As the Oldest Teslas Turn Two, Nagging Questions About Reliability

Photograph by Thomas Niedermueller/Getty Images

As Tesla prepared to swing by Wall Street for a financial update Thursday evening, the upstart automaker was badly dented on Edmunds.com. The California-based car critic just sold its Tesla sedan and published a lengthy list of maintenance issues it encountered in its 17 months of ownership.

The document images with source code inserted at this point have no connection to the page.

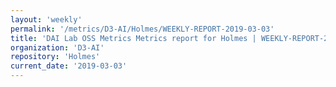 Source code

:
 ```yaml
---
layout: 'weekly'
permalink: '/metrics/D3-AI/Holmes/WEEKLY-REPORT-2019-03-03'
title: 'DAI Lab OSS Metrics Metrics report for Holmes | WEEKLY-REPORT-2019-03-03'
organization: 'D3-AI'
repository: 'Holmes'
current_date: '2019-03-03'
---
```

Here’s the litany of complaints according to Edmunds: The touchscreen froze twice, the steering wheel starting creaking, the sunroof wouldn’t open at one point, the hinges on the vanity mirror cracked twice, the taillights fogged up, and the car simply died on the side of the road on two different occasions, requiring a drive unit and a main battery. Perhaps most ominously, the driver-side door spontaneously opened, which Tesla addressed by installing a new handle.

All the fixes were covered under warranty, but people spending six figures on a cutting-edge car don’t have much tolerance for these kind of glitches, no matter how beautiful and green and fast the vehicle is. The solace for Tesla drivers (and shareholders) is that Edmunds got one of the earlier sedans. Many of the problems it encountered have been ironed out in the months since.

Edmunds Executive Editor Ed Hellwig said about 25 of his review staff tossed the Tesla keys back and forth on a daily basis. “Obviously, it’s a brand-new car from a brand-new company, so it’s not that surprising it had some issues,” he said. “But the types of issues and the recurring frequency of some of them were odd.”

Edmunds reviewers had a lot of nice things to report about its Tesla, as well—most notably, its resale value. The company put 30,300 miles on the car and sold it for $83,000, recouping 80 percent of the original outlay. Hellwig said Edmunds typically gets only 75 percent of its purchase price back after a year of driving.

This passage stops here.